A Square Meal: A Culinary History of The Great Depression is not a new book (it was released last summer), but with the interest in both the obesity epidemic in this country as well as food waste, I felt like this book was a good one to read (and share). Author Jane Ziegelman not only documents food attitudes and policies leading up to and during The Great Depression, but indicates how it affected attitudes and policies going forward to the present day.
I read the book with the stories of my grandmothers in the back of my mind. According to my mother, her mother told stories of having no food in their house at all, despite the fact that my great-grandfather was employed and they lived in West Tennessee, surrounded by farms that grew food (as opposed to cotton or tobacco). She also relayed to me my father’s mother’s stories of scavenging for food in rural Eastern Arkansas, one of four children of a widow.

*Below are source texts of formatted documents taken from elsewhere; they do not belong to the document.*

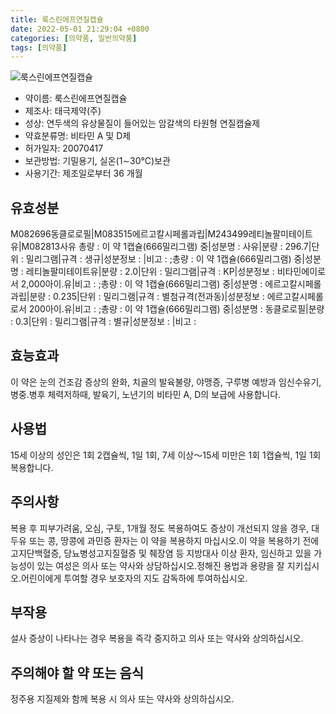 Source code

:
 ```yaml
---
title: 룩스린에프연질캡슐
date: 2022-05-01 21:29:04 +0800
categories: [의약품, 일반의약품]
tags: [의약품]
---
```

![룩스린에프연질캡슐](https://nedrug.mfds.go.kr/pbp/cmn/itemImageDownload/154661654875500096)

- 약이름: 룩스린에프연질캡슐
- 제조사: 태극제약(주)
- 성상: 연두색의 유상물질이 들어있는 암갈색의 타원형 연질캡슐제
- 약효분류명: 비타민 A 및 D제
- 허가일자: 20070417
- 보관방법: 기밀용기, 실온(1∼30℃)보관
- 사용기간: 제조일로부터 36 개월
## 유효성분
M082696동클로로필|M083515에르고칼시페롤과립|M243499레티놀팔미테이트유|M082813사유
총량 : 이 약 1캡슐(666밀리그램) 중|성분명 : 사유|분량 : 296.7|단위 : 밀리그램|규격 : 생규|성분정보 : |비고 : ;총량 : 이 약 1캡슐(666밀리그램) 중|성분명 : 레티놀팔미테이트유|분량 : 2.0|단위 : 밀리그램|규격 : KP|성분정보 : 비타민에이로서 2,000아이.유|비고 : ;총량 : 이 약 1캡슐(666밀리그램) 중|성분명 : 에르고칼시페롤과립|분량 : 0.235|단위 : 밀리그램|규격 : 별첨규격(전과동)|성분정보 : 에르고칼시페롤로서 200아이.유|비고 : ;총량 : 이 약 1캡슐(666밀리그램) 중|성분명 : 동클로로필|분량 : 0.3|단위 : 밀리그램|규격 : 별규|성분정보 : |비고 :
## 효능효과
이 약은 눈의 건조감 증상의 완화, 치골의 발육불량, 야맹증, 구루병 예방과 임신수유기, 병중.병후 체력저하때, 발육기, 노년기의 비타민 A, D의 보급에 사용합니다.
## 사용법
15세 이상의 성인은 1회 2캡슐씩, 1일 1회, 7세 이상～15세 미만은 1회 1캡슐씩, 1일 1회 복용합니다.
## 주의사항
복용 후 피부가려움, 오심, 구토, 1개월 정도 복용하여도 증상이 개선되지 않을 경우, 대두유 또는 콩, 땅콩에 과민증 환자는 이 약을 복용하지 마십시오.이 약을 복용하기 전에 고지단백혈증, 당뇨병성고지질혈증 및 췌장염 등 지방대사 이상 환자, 임신하고 있을 가능성이 있는 여성은 의사 또는 약사와 상담하십시오.정해진 용법과 용량을 잘 지키십시오.어린이에게 투여할 경우 보호자의 지도 감독하에 투여하십시오.
## 부작용
설사 증상이 나타나는 경우 복용을 즉각 중지하고 의사 또는 약사와 상의하십시오.
## 주의해야 할 약 또는 음식
정주용 지질제와 함께 복용 시 의사 또는 약사와 상의하십시오.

The book starts in the World War I era, when Herbert Hoover (then head of the Food Administration) began Meatless Mondays (on Tuesdays, actually) and Wheatless Wednesdays to encourage restraint in food consumption to aid the war effort. Then, as the Depression begins, the book documents tales of breadlines run by charities, local food relief organizations and finally federal relief efforts to feed the increasing numbers of starving people in the U.S.
The book delves into the issues that exacerbated the problems (unemployment along with droughts) and how very conservative government leaders were reluctant to give food to the needy, even as farmers in some areas of the country let food rot in the fields because it cost more to harvest it than they could make from selling it. Years passed before the federal government recognized that it could use farm subsidies to redistribute food to those who needed it.
It also details the role of home economists during this time who wrote government-issued pamphlets with recipes and instructions on how to live on what the government provided to eat, which was often still very lacking, nutritionally speaking. With mostly just wheat flour and potatoes as a base, and white Anglo-Saxon women writing instructions, the government programs threatened to wipe out regional specialties.
Overall, I found the book interesting, though the focus of the food history was primarily on what the very poor ate, those who were at the mercy of local and federal aid, such as the migrants from the Great Plains. Perhaps there was a lack of resource material, but I would have liked to see more about what it was like for middle class and employed people, and the challenges they faced, and whether the upper classes suffered at all.
But I was interested to read how the time period set the stage for the onslaught of packaged and processed foods and also an early interest in locally sourced and regional food specialties, even before the recent revival. It was also interesting to read about the earliest dietary guidelines and how far (and yet how little) we’ve progressed.